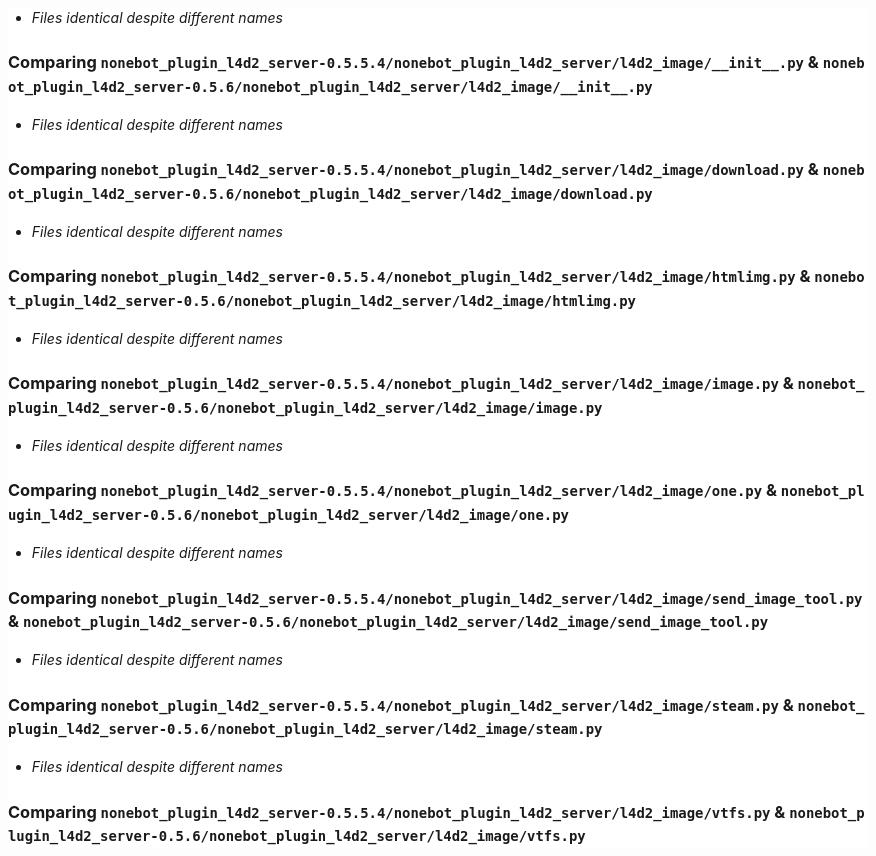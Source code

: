  * *Files identical despite different names*

### Comparing `nonebot_plugin_l4d2_server-0.5.5.4/nonebot_plugin_l4d2_server/l4d2_image/__init__.py` & `nonebot_plugin_l4d2_server-0.5.6/nonebot_plugin_l4d2_server/l4d2_image/__init__.py`

 * *Files identical despite different names*

### Comparing `nonebot_plugin_l4d2_server-0.5.5.4/nonebot_plugin_l4d2_server/l4d2_image/download.py` & `nonebot_plugin_l4d2_server-0.5.6/nonebot_plugin_l4d2_server/l4d2_image/download.py`

 * *Files identical despite different names*

### Comparing `nonebot_plugin_l4d2_server-0.5.5.4/nonebot_plugin_l4d2_server/l4d2_image/htmlimg.py` & `nonebot_plugin_l4d2_server-0.5.6/nonebot_plugin_l4d2_server/l4d2_image/htmlimg.py`

 * *Files identical despite different names*

### Comparing `nonebot_plugin_l4d2_server-0.5.5.4/nonebot_plugin_l4d2_server/l4d2_image/image.py` & `nonebot_plugin_l4d2_server-0.5.6/nonebot_plugin_l4d2_server/l4d2_image/image.py`

 * *Files identical despite different names*

### Comparing `nonebot_plugin_l4d2_server-0.5.5.4/nonebot_plugin_l4d2_server/l4d2_image/one.py` & `nonebot_plugin_l4d2_server-0.5.6/nonebot_plugin_l4d2_server/l4d2_image/one.py`

 * *Files identical despite different names*

### Comparing `nonebot_plugin_l4d2_server-0.5.5.4/nonebot_plugin_l4d2_server/l4d2_image/send_image_tool.py` & `nonebot_plugin_l4d2_server-0.5.6/nonebot_plugin_l4d2_server/l4d2_image/send_image_tool.py`

 * *Files identical despite different names*

### Comparing `nonebot_plugin_l4d2_server-0.5.5.4/nonebot_plugin_l4d2_server/l4d2_image/steam.py` & `nonebot_plugin_l4d2_server-0.5.6/nonebot_plugin_l4d2_server/l4d2_image/steam.py`

 * *Files identical despite different names*

### Comparing `nonebot_plugin_l4d2_server-0.5.5.4/nonebot_plugin_l4d2_server/l4d2_image/vtfs.py` & `nonebot_plugin_l4d2_server-0.5.6/nonebot_plugin_l4d2_server/l4d2_image/vtfs.py`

##########

## [What you have to do]
Without the pictures, repeat the listing exactly as it reads.

## [Answer to this task]
Source code

:  * *Files identical despite different names*

### Comparing `nonebot_plugin_l4d2_server-0.5.5.4/nonebot_plugin_l4d2_server/l4d2_image/__init__.py` & `nonebot_plugin_l4d2_server-0.5.6/nonebot_plugin_l4d2_server/l4d2_image/__init__.py`

 * *Files identical despite different names*

### Comparing `nonebot_plugin_l4d2_server-0.5.5.4/nonebot_plugin_l4d2_server/l4d2_image/download.py` & `nonebot_plugin_l4d2_server-0.5.6/nonebot_plugin_l4d2_server/l4d2_image/download.py`

 * *Files identical despite different names*

### Comparing `nonebot_plugin_l4d2_server-0.5.5.4/nonebot_plugin_l4d2_server/l4d2_image/htmlimg.py` & `nonebot_plugin_l4d2_server-0.5.6/nonebot_plugin_l4d2_server/l4d2_image/htmlimg.py`

 * *Files identical despite different names*

### Comparing `nonebot_plugin_l4d2_server-0.5.5.4/nonebot_plugin_l4d2_server/l4d2_image/image.py` & `nonebot_plugin_l4d2_server-0.5.6/nonebot_plugin_l4d2_server/l4d2_image/image.py`

 * *Files identical despite different names*

### Comparing `nonebot_plugin_l4d2_server-0.5.5.4/nonebot_plugin_l4d2_server/l4d2_image/one.py` & `nonebot_plugin_l4d2_server-0.5.6/nonebot_plugin_l4d2_server/l4d2_image/one.py`

 * *Files identical despite different names*

### Comparing `nonebot_plugin_l4d2_server-0.5.5.4/nonebot_plugin_l4d2_server/l4d2_image/send_image_tool.py` & `nonebot_plugin_l4d2_server-0.5.6/nonebot_plugin_l4d2_server/l4d2_image/send_image_tool.py`

 * *Files identical despite different names*

### Comparing `nonebot_plugin_l4d2_server-0.5.5.4/nonebot_plugin_l4d2_server/l4d2_image/steam.py` & `nonebot_plugin_l4d2_server-0.5.6/nonebot_plugin_l4d2_server/l4d2_image/steam.py`

 * *Files identical despite different names*

### Comparing `nonebot_plugin_l4d2_server-0.5.5.4/nonebot_plugin_l4d2_server/l4d2_image/vtfs.py` & `nonebot_plugin_l4d2_server-0.5.6/nonebot_plugin_l4d2_server/l4d2_image/vtfs.py`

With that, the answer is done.